_ACTION ITEM_
Compute how many lines in the entries below contain "subsection", and output nothing but the number.

_SUPPLIED MATERIAL_

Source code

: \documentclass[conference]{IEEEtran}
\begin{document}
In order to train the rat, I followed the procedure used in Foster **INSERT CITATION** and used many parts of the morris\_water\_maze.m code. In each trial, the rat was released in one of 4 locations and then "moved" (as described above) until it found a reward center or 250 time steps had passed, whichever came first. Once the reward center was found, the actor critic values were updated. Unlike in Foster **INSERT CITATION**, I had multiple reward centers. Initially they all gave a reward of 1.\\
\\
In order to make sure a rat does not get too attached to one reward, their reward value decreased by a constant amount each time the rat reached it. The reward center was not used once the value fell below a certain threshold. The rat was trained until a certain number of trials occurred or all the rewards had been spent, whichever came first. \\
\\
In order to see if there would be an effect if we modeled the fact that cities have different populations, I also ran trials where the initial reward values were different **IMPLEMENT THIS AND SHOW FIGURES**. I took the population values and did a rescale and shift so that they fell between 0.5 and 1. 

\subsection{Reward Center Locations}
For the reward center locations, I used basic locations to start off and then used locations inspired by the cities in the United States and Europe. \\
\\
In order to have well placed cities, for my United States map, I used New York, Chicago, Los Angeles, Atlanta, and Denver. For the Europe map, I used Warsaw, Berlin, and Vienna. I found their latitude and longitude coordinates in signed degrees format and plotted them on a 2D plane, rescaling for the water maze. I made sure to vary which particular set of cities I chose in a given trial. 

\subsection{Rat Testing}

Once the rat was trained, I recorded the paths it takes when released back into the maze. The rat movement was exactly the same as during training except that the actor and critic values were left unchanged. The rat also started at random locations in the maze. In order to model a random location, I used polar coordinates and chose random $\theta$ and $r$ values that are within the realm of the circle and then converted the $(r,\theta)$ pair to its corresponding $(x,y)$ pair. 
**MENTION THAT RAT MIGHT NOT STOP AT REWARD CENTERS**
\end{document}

_WRITTEN SOLUTION_
2